In der Tat sind es die Familien Joad und Wilson, die füreinander einstehen, als sie sich auf den Weg nach Kalifornien machen, wo man angeblich als Orangenpflücker sein Auskommen finden kann. Aber als „Wirtschaftsflüchtlinge“ sind die sogenannten „Okies“ (aus Oklahoma) dort nicht gerade willkommen, sondern Objekte noch drastischerer Ausbeutung. Die schon am Anfang gestellte Frage: „Wen können wir denn erschießen?“, verweist auf die Hilflosigkeit gegenüber einer Struktur, die die Kosten des Verzichts auf so etwas wie eine befriedete Gesellschaft den Individuen aufbürdet.
Christiane Ohaus hat den Roman mit gleich drei Erzählerfiguren ausgestattet: Burghart Klaußner, Astrid Meyerfeldt und Werner Wölbern, wobei die beiden Letzteren für insgesamt 14 als „Chroniken“ etikettierte Einschübe zuständig sind. Im epischen Ausmaß der fast neunstündigen Hörspielfassung, die für das Radio zu sechs 90-minütigen Folgen und für die ARD-Audiothek in zwölf 45-minütige Episoden konfektioniert wurde, funktioniert die Aufteilung der Erzähler erstaunlich gut. Die „Chroniken“, in denen die Verhältnisse beschrieben sind, denen die landflüchtigen Familien unterworfen werden, sind ebenso dialogisch angelegt wie die Rahmenerzählung. Mal geht es um die Technik (in „Traktor“), mal um die Notwendigkeit, alle Besitztümer zu verramschen (in „Aufbruch“), mal um die Infrastruktur (in „Route 66“), die den Weg bestimmt, den man einzuschlagen gezwungen ist. „Woher haben sie diesen Mut? Woher haben sie diesen furchtbaren Glauben?“, fragt die Erzählerin.
Ursachen und Wirkungen
Parallel zur Verzweiflung der Ausgebeuteten wächst die Unruhe – auch das ein Stichwort in den „Chroniken“ – unter den Besitzenden: „Wenn du weißt, dass Paine, Marx, Jefferson, Lenin Wirkungen, nicht Ursachen waren, wirst du vielleicht überleben“, ist einer dieser Sätze, die Steinbeck den Ausbeutern ins Stammbuch schreibt, die den Menschen nicht als Zweck, sondern bloß als Mittel begreifen.

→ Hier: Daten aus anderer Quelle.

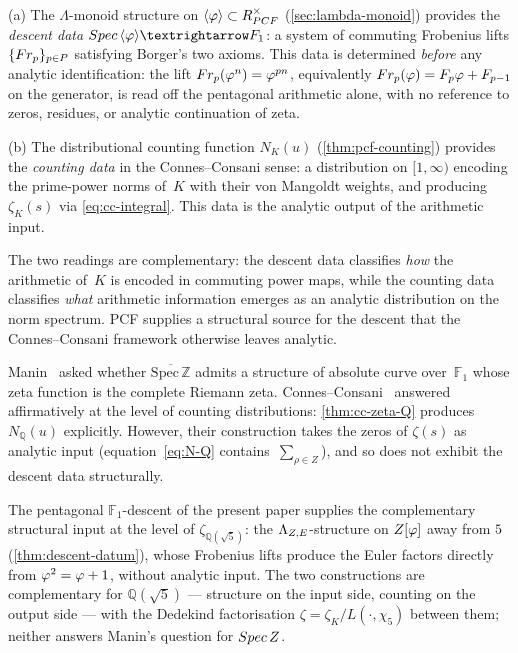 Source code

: \begin{remark}\label{rmk:two-readings}
\textup{(a)} The $\Lambda$-monoid structure on
$\langle\varphi\rangle\subset R_{PCF}^\times$
\textup{(\cref{sec:lambda-monoid})} provides the
\emph{descent data} $\mathrm{Spec}\,\langle\golden\rangle\to\mathbb{F}_1$:
a system of commuting Frobenius lifts $\{Fr_p\}_{p\in P}$
satisfying Borger's two axioms.
This data is determined
\emph{before} any analytic identification: the lift
$Fr_p(\varphi^n) = \varphi^{pn}$, equivalently
$Fr_p(\varphi) = F_p\varphi + F_{p-1}$ on the generator, is read
off the pentagonal arithmetic alone, with no reference to zeros,
residues, or analytic continuation of zeta.

\textup{(b)} The distributional counting function $N_K(u)$
\textup{(\cref{thm:pcf-counting})} provides the
\emph{counting data} in the Connes--Consani sense: a distribution
on $[1,\infty)$ encoding the prime-power norms of~$K$ with
their von Mangoldt weights, and producing $\zeta_K(s)$ via
\eqref{eq:cc-integral}.  This data is the analytic output of the
arithmetic input.

The two readings are complementary: the descent data classifies
\emph{how} the arithmetic of~$K$ is encoded in commuting power
maps, while the counting data classifies \emph{what} arithmetic
information emerges as an analytic distribution on the norm
spectrum.  PCF supplies a structural source for the descent that
the Connes--Consani framework otherwise leaves analytic.
\end{remark}

\begin{remark}\label{rmk:manin-question}
Manin~\cite{manin95} asked whether
$\overline{\mathrm{Spec}\,\mathbb{Z}}$ admits a structure of
absolute curve over~$\mathbb{F}_1$ whose zeta function is the
complete Riemann zeta.  Connes--Consani~\cite{connesconsani10}
answered affirmatively at the level of counting distributions:
\cref{thm:cc-zeta-Q} produces $N_\mathbb{Q}(u)$
explicitly.  However, their construction takes the zeros of
$\zeta(s)$ as analytic input
\textup{(}equation~\eqref{eq:N-Q} contains~$\sum_{\rho\in Z}$\textup{)},
and so does not exhibit the descent data structurally.

The pentagonal $\mathbb{F}_1$-descent of the present paper supplies
the complementary structural input at the level of
$\zeta_{\mathbb{Q}(\sqrt{5})}$: the $\Lambda_{Z,E}$-structure on $Z[\varphi]$ away from $5$
(\cref{thm:descent-datum}), whose Frobenius lifts produce the Euler factors directly from
$\varphi^2 = \varphi + 1$, without analytic input.  The two
constructions are complementary for $\mathbb{Q}(\sqrt{5})$ --- structure on the input
side, counting on the output side --- with the Dedekind factorisation
$\zeta = \zeta_K/L(\cdot,\chi_5)$ between them; neither answers Manin's question for
$Spec\,Z$.
\end{remark}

Kurz bevor die Joads Kalifornien erreichen, kann man im Chronikeintrag „Weltenbauer“ hören, wie sich eine solidarische Gesellschaft entwickelt. Doch da kommen schon die ersten Rückkehrer vorbei, die lieber mit Leuten verhungern wollen, die sie kennen, als unter solchen, die sie hassen. Nach einer kurzen Verschnaufpause in einem staatlichen Lager sehen sich die Joads zum Schluss wieder den lohndrückerischen Marktgesetzen unterworfen – und natürlich geht das nicht gut aus.
Mit dem prominent besetzten Ensemble von Gustav Peter Wöhler, Lars Rudolph, Barbara Nüsse, Hedi Kriegeskotte, Johanna Gastorf, Rainer Bock und vielen anderen der etwa 50 Rollen, die hier zu nennen wären, ist ein Hörspiel entstanden, das nicht als Zweitverwertung einer literarischen Vorlage daherkommt, sondern sich in der textlichen wie musikalischen Gestaltung als Kunstwerk aus eigenem Recht behaupten kann und die Erschütterungen der Zeit hör- und fühlbar macht. Man fragt sich unwillkürlich, warum man den Weg, der schon in den 1930er Jahren als Sackgasse erkannt wurde, heute mit verschärftem Tempo weitergeht.